- Required action
Write out exactly the lines below that run from the one containing "- Improve console output (show progress)" through the one containing "- Make project easier to start using", both included, with no other lines.
________
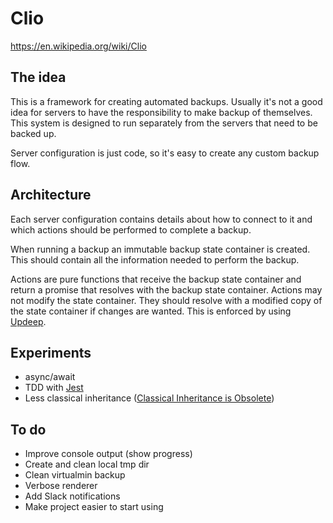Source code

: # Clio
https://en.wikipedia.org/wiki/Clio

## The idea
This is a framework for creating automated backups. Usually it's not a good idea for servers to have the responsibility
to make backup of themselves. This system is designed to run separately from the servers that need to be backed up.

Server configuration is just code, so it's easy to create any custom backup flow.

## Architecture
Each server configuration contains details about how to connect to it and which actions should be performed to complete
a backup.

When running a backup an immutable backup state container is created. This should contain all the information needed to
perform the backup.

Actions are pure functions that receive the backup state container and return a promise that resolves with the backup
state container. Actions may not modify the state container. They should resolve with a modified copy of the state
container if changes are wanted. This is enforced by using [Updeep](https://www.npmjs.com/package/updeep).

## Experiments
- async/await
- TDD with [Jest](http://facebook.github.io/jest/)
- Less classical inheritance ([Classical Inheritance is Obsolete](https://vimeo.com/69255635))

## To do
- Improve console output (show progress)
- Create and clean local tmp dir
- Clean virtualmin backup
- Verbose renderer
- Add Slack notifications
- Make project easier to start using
________
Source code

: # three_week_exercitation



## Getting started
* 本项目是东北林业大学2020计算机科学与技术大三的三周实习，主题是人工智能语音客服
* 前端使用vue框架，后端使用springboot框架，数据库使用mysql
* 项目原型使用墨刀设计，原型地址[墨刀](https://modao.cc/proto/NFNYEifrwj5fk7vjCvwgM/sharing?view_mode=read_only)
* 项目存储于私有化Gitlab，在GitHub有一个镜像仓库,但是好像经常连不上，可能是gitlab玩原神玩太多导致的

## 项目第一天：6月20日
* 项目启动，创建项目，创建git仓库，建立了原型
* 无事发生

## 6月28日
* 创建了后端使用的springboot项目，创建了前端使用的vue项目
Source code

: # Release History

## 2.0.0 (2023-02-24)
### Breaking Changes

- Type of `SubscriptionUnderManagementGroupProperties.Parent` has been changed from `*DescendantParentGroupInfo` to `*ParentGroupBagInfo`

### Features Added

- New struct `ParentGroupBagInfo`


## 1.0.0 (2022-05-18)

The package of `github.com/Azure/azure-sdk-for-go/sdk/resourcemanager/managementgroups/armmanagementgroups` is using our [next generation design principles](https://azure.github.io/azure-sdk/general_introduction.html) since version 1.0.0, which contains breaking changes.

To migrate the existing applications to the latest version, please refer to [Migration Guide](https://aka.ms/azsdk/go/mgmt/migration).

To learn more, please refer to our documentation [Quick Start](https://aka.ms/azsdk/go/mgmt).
________
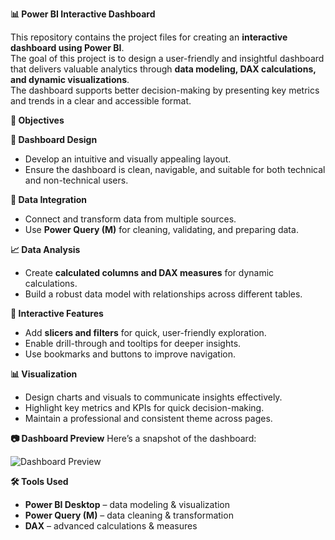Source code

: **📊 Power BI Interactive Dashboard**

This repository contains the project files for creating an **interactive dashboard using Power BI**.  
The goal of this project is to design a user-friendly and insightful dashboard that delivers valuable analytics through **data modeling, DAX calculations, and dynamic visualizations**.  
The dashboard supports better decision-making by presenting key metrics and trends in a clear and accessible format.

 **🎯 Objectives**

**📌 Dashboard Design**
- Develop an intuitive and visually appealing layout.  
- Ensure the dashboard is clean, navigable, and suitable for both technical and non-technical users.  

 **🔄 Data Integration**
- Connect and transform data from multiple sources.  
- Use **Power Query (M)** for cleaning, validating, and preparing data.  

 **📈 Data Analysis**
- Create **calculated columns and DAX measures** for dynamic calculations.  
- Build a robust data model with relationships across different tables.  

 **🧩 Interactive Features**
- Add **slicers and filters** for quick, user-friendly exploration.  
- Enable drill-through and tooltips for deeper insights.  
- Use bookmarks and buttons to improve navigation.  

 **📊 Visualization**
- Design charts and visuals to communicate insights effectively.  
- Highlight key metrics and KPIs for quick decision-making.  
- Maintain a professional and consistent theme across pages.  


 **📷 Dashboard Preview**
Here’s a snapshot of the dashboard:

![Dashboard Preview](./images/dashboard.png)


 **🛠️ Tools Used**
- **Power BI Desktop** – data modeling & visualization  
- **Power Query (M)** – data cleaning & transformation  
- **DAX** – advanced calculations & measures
________
- Solved problem
- Improve console output (show progress)
- Create and clean local tmp dir
- Clean virtualmin backup
- Verbose renderer
- Add Slack notifications
- Make project easier to start using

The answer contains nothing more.